GM Sold Customer Data From 2020 to 2024 for $20 Million
According to a report by CalPrivacy, GM allegedly sold the names, contact information, driving behavior, and geolocation data “of hundreds of thousands of Californians to two data brokers, Verisk Analytics, Inc. (Verisk) and LexisNexis Risk Solutions (Lexis).”
GM is said to have made approximately $20 million nationwide by selling data, which data brokers used to develop a driver-rating product. The plan was to pitch this product to insurance companies, helping them set insurance rates based on the customers’ data.
Courtesy of California’s insurance laws, insurers are prohibited from using driver data to set insurance rates. As a result, California drivers were not affected by the sale of data, but drivers in other states may have faced increased insurance premiums.

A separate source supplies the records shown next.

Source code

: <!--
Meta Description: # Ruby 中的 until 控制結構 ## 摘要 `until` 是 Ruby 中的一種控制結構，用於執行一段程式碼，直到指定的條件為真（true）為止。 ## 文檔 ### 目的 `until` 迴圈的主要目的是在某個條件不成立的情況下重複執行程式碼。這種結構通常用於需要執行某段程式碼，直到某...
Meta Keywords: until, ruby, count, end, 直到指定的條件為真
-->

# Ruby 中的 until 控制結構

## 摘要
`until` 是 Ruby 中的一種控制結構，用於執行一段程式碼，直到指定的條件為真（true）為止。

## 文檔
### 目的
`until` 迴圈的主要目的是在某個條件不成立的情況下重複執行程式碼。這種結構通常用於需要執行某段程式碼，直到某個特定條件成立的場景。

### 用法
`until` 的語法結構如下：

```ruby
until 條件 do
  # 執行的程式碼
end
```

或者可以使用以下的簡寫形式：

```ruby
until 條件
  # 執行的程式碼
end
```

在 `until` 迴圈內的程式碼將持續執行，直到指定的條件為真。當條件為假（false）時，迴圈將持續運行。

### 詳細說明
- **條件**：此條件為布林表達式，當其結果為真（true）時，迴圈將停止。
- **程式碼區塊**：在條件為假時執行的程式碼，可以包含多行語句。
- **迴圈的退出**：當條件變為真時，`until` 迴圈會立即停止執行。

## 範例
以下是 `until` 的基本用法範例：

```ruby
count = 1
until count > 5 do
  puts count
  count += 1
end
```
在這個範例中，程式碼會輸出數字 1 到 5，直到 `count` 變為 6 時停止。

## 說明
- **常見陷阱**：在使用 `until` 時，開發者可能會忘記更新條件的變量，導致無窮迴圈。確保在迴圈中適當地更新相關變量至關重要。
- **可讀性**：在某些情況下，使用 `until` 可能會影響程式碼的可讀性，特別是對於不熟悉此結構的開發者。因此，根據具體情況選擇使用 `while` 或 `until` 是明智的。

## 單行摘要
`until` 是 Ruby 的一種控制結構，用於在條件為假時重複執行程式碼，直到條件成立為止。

CalPrivacy’s investigation found that GM allegedly misled customers by implying that their data would only be used to provide OnStar subscribers with requested services, with no mention that the data would be sold to Lexis and Verisk.
GM even stated in its privacy policy that it would not sell driving and location data for insurance purposes without customer consent.

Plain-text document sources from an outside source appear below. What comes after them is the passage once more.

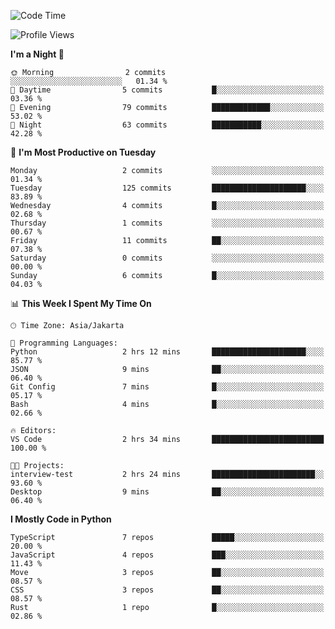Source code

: <!--START_SECTION:waka-->
![Code Time](http://img.shields.io/badge/Code%20Time-1%2C707%20hrs%2017%20mins-blue)

![Profile Views](http://img.shields.io/badge/Profile%20Views-7-blue)

**I'm a Night 🦉** 

```text
🌞 Morning                2 commits           ░░░░░░░░░░░░░░░░░░░░░░░░░   01.34 % 
🌆 Daytime                5 commits           █░░░░░░░░░░░░░░░░░░░░░░░░   03.36 % 
🌃 Evening                79 commits          █████████████░░░░░░░░░░░░   53.02 % 
🌙 Night                  63 commits          ███████████░░░░░░░░░░░░░░   42.28 % 
```
📅 **I'm Most Productive on Tuesday** 

```text
Monday                   2 commits           ░░░░░░░░░░░░░░░░░░░░░░░░░   01.34 % 
Tuesday                  125 commits         █████████████████████░░░░   83.89 % 
Wednesday                4 commits           █░░░░░░░░░░░░░░░░░░░░░░░░   02.68 % 
Thursday                 1 commits           ░░░░░░░░░░░░░░░░░░░░░░░░░   00.67 % 
Friday                   11 commits          ██░░░░░░░░░░░░░░░░░░░░░░░   07.38 % 
Saturday                 0 commits           ░░░░░░░░░░░░░░░░░░░░░░░░░   00.00 % 
Sunday                   6 commits           █░░░░░░░░░░░░░░░░░░░░░░░░   04.03 % 
```


📊 **This Week I Spent My Time On** 

```text
🕑︎ Time Zone: Asia/Jakarta

💬 Programming Languages: 
Python                   2 hrs 12 mins       █████████████████████░░░░   85.77 % 
JSON                     9 mins              ██░░░░░░░░░░░░░░░░░░░░░░░   06.40 % 
Git Config               7 mins              █░░░░░░░░░░░░░░░░░░░░░░░░   05.17 % 
Bash                     4 mins              █░░░░░░░░░░░░░░░░░░░░░░░░   02.66 % 

🔥 Editors: 
VS Code                  2 hrs 34 mins       █████████████████████████   100.00 % 

🐱‍💻 Projects: 
interview-test           2 hrs 24 mins       ███████████████████████░░   93.60 % 
Desktop                  9 mins              ██░░░░░░░░░░░░░░░░░░░░░░░   06.40 % 
```

**I Mostly Code in Python** 

```text
TypeScript               7 repos             █████░░░░░░░░░░░░░░░░░░░░   20.00 % 
JavaScript               4 repos             ███░░░░░░░░░░░░░░░░░░░░░░   11.43 % 
Move                     3 repos             ██░░░░░░░░░░░░░░░░░░░░░░░   08.57 % 
CSS                      3 repos             ██░░░░░░░░░░░░░░░░░░░░░░░   08.57 % 
Rust                     1 repo              █░░░░░░░░░░░░░░░░░░░░░░░░   02.86 % 
```




<!--END_SECTION:waka-->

These practices reportedly violate the California Consumer Privacy Act’s (CCPA) purpose limitation and data minimization requirements.
The settlement on 8 May, 2026, subject to court approval, requires GM to pay a civil penalty and adopt certain measures. The report outlines GM’s requirements as follows:
- Pay $12.75 million in civil penalties.
- Stop selling driving data to any consumer reporting agencies for five years, including to data brokers like Lexis and Verisk.
- Delete any driving data retained by the company within 180 days, except for certain limited internal uses, absent affirmative, express consent from consumers.
- Request Lexis and Verisk delete driving data.
- Develop and maintain a robust privacy program that is required to assess, mitigate, and document the risks of collecting data through OnStar and ensure that GM complies with the CCPA.
- Report its privacy assessments to DOJ, the aforementioned DAs, and CalPrivacy.
Attorney General Rob Bonta revealed in a statement that GM is required to follow privacy laws:
“General Motors sold the data of California drivers without their knowledge or consent and despite numerous statements reassuring drivers that it would not do so. This trove of information included precise and personal location data that could identify the everyday habits and movements of Californians.
“Today’s settlement requires General Motors to abandon these illegal practices and underscores the importance of the data minimization in California’s privacy law — companies can’t just hold on to data and use it later for another purpose. I am proud to go to bat for the privacy rights of Californians and to collaborate with state and local partners who share the same commitment to consumer protection.”
Tom Kemp, Executive Director of CalPrivacy, added:
“This settlement reflects the power of coordinated enforcement, and CalPrivacy appreciates the close collaboration with the other enforcement agencies in bringing this case to a strong resolution.
“California’s privacy laws are clear: Companies must collect only what they need, use it responsibly, and be forthright with consumers about how their data is handled.”
What about Californians who want to ensure their data is erased from the brokers’ databases? CalPrivacy enables them to send one request to more than 575 registered data brokers to delete their personal data by using a new, easy-to-use online tool – the Delete Request and Opt-out Platform (DROP), offering customers more control over how their data is used.